- _Task requirements_:
Restate the records that follow word for word. Omit the images.

[Rendered images with source text]

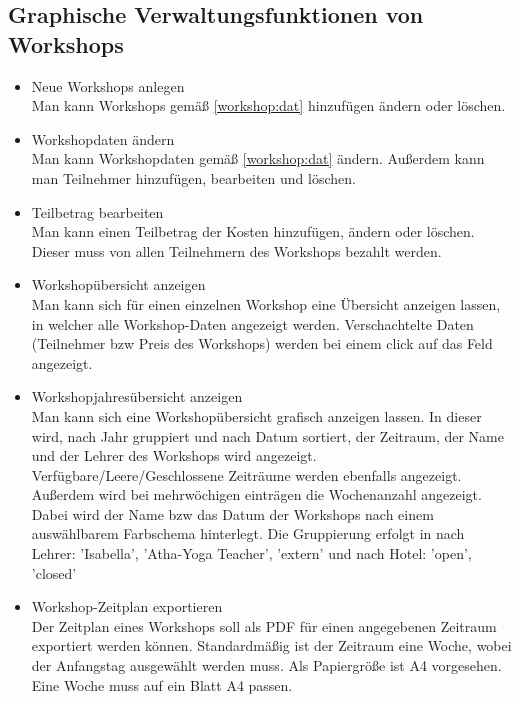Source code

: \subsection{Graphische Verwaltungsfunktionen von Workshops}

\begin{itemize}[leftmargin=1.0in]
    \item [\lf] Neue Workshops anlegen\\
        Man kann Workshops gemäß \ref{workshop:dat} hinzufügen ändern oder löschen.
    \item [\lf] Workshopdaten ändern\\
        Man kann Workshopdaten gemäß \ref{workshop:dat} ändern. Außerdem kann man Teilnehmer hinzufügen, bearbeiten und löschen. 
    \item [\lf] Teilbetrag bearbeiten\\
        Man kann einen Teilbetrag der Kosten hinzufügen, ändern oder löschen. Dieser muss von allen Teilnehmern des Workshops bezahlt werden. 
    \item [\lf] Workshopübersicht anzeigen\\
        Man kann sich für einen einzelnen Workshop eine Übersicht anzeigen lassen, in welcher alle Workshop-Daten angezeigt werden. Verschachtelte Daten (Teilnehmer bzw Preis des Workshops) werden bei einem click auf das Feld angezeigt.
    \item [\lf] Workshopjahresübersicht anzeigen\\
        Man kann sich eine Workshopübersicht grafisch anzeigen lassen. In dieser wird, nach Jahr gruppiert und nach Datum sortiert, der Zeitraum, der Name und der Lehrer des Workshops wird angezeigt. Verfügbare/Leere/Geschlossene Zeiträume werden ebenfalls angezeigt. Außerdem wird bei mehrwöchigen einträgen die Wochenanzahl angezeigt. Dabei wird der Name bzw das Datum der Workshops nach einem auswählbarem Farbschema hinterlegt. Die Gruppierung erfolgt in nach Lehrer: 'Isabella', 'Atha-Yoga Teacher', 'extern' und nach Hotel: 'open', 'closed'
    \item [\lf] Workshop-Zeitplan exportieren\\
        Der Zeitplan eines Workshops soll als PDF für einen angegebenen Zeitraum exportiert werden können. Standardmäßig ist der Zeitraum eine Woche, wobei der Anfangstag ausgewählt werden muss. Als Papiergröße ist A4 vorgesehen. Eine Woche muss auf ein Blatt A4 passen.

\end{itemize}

- _Expected answer_:
Source code

: \subsection{Graphische Verwaltungsfunktionen von Workshops}

\begin{itemize}[leftmargin=1.0in]
    \item [\lf] Neue Workshops anlegen\\
        Man kann Workshops gemäß \ref{workshop:dat} hinzufügen ändern oder löschen.
    \item [\lf] Workshopdaten ändern\\
        Man kann Workshopdaten gemäß \ref{workshop:dat} ändern. Außerdem kann man Teilnehmer hinzufügen, bearbeiten und löschen. 
    \item [\lf] Teilbetrag bearbeiten\\
        Man kann einen Teilbetrag der Kosten hinzufügen, ändern oder löschen. Dieser muss von allen Teilnehmern des Workshops bezahlt werden. 
    \item [\lf] Workshopübersicht anzeigen\\
        Man kann sich für einen einzelnen Workshop eine Übersicht anzeigen lassen, in welcher alle Workshop-Daten angezeigt werden. Verschachtelte Daten (Teilnehmer bzw Preis des Workshops) werden bei einem click auf das Feld angezeigt.
    \item [\lf] Workshopjahresübersicht anzeigen\\
        Man kann sich eine Workshopübersicht grafisch anzeigen lassen. In dieser wird, nach Jahr gruppiert und nach Datum sortiert, der Zeitraum, der Name und der Lehrer des Workshops wird angezeigt. Verfügbare/Leere/Geschlossene Zeiträume werden ebenfalls angezeigt. Außerdem wird bei mehrwöchigen einträgen die Wochenanzahl angezeigt. Dabei wird der Name bzw das Datum der Workshops nach einem auswählbarem Farbschema hinterlegt. Die Gruppierung erfolgt in nach Lehrer: 'Isabella', 'Atha-Yoga Teacher', 'extern' und nach Hotel: 'open', 'closed'
    \item [\lf] Workshop-Zeitplan exportieren\\
        Der Zeitplan eines Workshops soll als PDF für einen angegebenen Zeitraum exportiert werden können. Standardmäßig ist der Zeitraum eine Woche, wobei der Anfangstag ausgewählt werden muss. Als Papiergröße ist A4 vorgesehen. Eine Woche muss auf ein Blatt A4 passen.

\end{itemize}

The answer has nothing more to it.